**EXERCISE REQUIREMENTS:**
Please copy every line of the records below that holds the word "Banach".

Dataset entries:
● ● ● ● ●

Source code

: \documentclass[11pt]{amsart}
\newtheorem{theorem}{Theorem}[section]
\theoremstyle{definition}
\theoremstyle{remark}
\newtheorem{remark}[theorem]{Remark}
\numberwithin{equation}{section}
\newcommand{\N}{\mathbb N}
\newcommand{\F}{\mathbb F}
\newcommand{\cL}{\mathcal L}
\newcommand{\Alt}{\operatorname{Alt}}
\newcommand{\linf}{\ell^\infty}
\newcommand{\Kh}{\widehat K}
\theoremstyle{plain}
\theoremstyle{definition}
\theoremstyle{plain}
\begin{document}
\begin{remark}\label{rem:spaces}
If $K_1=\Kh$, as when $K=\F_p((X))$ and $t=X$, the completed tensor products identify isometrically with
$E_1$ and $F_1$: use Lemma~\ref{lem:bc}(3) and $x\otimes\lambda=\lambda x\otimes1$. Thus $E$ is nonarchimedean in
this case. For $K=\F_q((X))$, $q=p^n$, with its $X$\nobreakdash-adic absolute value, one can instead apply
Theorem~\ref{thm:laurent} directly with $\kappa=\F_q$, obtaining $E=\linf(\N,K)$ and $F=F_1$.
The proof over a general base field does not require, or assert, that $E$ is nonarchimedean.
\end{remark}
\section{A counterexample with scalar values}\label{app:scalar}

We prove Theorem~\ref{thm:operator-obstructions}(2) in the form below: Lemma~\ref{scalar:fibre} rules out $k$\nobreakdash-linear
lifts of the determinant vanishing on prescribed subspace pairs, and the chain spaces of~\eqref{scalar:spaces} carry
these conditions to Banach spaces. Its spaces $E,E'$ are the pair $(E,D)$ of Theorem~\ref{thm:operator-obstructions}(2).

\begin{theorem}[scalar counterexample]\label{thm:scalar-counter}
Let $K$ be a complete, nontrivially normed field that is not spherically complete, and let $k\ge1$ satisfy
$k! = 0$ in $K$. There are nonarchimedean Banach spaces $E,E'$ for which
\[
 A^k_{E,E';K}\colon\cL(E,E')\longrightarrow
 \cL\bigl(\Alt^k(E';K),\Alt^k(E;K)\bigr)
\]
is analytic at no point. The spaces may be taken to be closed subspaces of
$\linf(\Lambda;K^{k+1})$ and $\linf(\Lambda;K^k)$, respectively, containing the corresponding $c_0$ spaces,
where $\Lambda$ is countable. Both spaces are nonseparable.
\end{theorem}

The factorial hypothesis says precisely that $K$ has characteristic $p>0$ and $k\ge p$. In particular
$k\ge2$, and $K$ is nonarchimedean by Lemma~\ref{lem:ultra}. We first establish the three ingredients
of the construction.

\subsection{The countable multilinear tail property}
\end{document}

● ● ● ● ●

**REPLY TO THE TASK:**
these conditions to Banach spaces. Its spaces $E,E'$ are the pair $(E,D)$ of Theorem~\ref{thm:operator-obstructions}(2).
$k! = 0$ in $K$. There are nonarchimedean Banach spaces $E,E'$ for which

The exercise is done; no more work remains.